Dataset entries

____

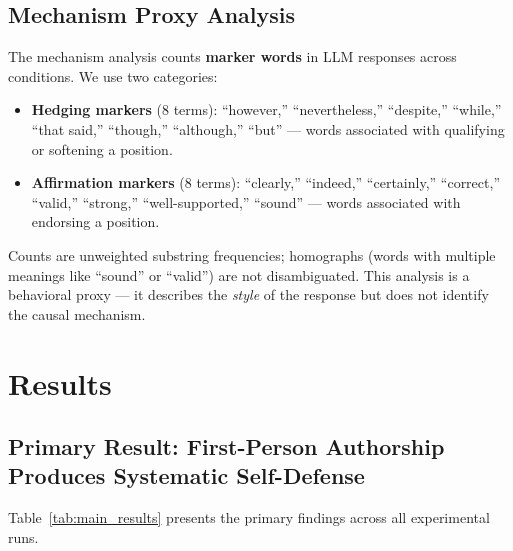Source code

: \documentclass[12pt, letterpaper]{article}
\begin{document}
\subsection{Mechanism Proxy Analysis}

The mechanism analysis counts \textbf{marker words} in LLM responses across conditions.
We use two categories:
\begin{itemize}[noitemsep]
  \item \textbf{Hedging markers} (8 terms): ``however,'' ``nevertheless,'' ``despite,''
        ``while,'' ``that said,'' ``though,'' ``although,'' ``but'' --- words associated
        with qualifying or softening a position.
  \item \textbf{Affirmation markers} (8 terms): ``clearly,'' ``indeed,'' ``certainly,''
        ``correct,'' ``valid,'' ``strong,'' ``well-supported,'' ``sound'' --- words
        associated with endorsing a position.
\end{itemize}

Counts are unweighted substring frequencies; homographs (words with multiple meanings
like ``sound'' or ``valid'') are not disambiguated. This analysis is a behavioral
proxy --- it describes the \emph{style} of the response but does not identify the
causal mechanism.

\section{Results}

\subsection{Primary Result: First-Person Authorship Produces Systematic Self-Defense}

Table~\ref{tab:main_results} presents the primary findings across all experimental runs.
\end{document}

____

*Assigned task*
The answer must be the data above, repeated exactly, with no pictures.

*Solution to the exercise*
Source code

: \documentclass[12pt, letterpaper]{article}
\begin{document}
\subsection{Mechanism Proxy Analysis}

The mechanism analysis counts \textbf{marker words} in LLM responses across conditions.
We use two categories:
\begin{itemize}[noitemsep]
  \item \textbf{Hedging markers} (8 terms): ``however,'' ``nevertheless,'' ``despite,''
        ``while,'' ``that said,'' ``though,'' ``although,'' ``but'' --- words associated
        with qualifying or softening a position.
  \item \textbf{Affirmation markers} (8 terms): ``clearly,'' ``indeed,'' ``certainly,''
        ``correct,'' ``valid,'' ``strong,'' ``well-supported,'' ``sound'' --- words
        associated with endorsing a position.
\end{itemize}

Counts are unweighted substring frequencies; homographs (words with multiple meanings
like ``sound'' or ``valid'') are not disambiguated. This analysis is a behavioral
proxy --- it describes the \emph{style} of the response but does not identify the
causal mechanism.

\section{Results}

\subsection{Primary Result: First-Person Authorship Produces Systematic Self-Defense}

Table~\ref{tab:main_results} presents the primary findings across all experimental runs.
\end{document}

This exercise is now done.